Однажды утром Халдина не пришла. Сказали, что умерла. Исчезла без следа, как многие добрые, добросовестные психиатрические труженики. Пусть поживёт она ещё немного хоть в этой крохе моих воспоминаний.
Из лекции Дамира
Профессор Алим Матвеевич Дамир рассказывал нам на третьем курсе о методической глубокой скользящей пальпации (прощупывании) органов брюшной полости по Образцову. Он неторопливо, глубоким голосом упомянул, что Василий Пармёнович Образцов прожил бурную жизнь, несколько раз дрался на дуэли и до 1917 года за вольнодумство был под надзором жандармов. Для меня тогда всё это было очень важно — и всё это записывал с наслаждением детски-понятными буквами в толстую тетрадь.

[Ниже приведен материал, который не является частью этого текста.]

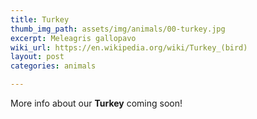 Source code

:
 ```yaml
---
title: Turkey
thumb_img_path: assets/img/animals/00-turkey.jpg
excerpt: Meleagris gallopavo
wiki_url: https://en.wikipedia.org/wiki/Turkey_(bird)
layout: post
categories: animals

---
```


More info about our **Turkey** coming soon!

Теперь смотрю на портрет печально-сангвинического Образцова с широким лицом и короткой бородой в Медицинской энциклопедии и понимаю всё отчетливее, что старый Дамир читал нам лекции объемно-густо, характерологически — в том смысле, что особенности открытий, манера работы врача-учёного выходили понятно из особенностей его характера. У таких печально-бурных, энергичных, практичных в высоком смысле сангвиников, как Образцов, обычно замечательно подробное и тонкое чувство в пальцах, мягкая ловкость прощупывающих, например, желудок, рук, тонкий слух для прослушивания сердечных тонов, хмурая доброта к больному. И всё это ещё яснее видится сквозь дуэли и жандармов. Мне кажется, что я тогда, третьекурсником, уже чувствовал на лекциях эти связи.